• TASK INSTRUCTIONS:
Where does the string "react" occur in the entries below? Copy every line where it does.
[EXERCISE MATERIAL]
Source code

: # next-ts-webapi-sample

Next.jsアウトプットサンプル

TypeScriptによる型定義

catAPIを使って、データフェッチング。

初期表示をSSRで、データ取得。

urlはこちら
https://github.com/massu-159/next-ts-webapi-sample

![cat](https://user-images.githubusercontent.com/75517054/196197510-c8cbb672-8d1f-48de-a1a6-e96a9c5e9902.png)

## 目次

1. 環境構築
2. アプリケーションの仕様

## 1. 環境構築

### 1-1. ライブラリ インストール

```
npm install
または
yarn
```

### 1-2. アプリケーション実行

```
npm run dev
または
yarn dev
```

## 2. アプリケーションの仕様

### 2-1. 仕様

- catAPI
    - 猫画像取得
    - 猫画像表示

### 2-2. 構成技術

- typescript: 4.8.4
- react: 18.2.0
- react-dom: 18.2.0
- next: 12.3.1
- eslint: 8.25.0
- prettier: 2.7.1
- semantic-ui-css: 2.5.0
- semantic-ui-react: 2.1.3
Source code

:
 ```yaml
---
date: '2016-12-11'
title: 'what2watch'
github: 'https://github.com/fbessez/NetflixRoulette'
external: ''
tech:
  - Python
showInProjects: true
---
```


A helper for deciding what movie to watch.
[/EXERCISE MATERIAL]
• TASK SOLUTION:
- react: 18.2.0
- react-dom: 18.2.0
- semantic-ui-react: 2.1.3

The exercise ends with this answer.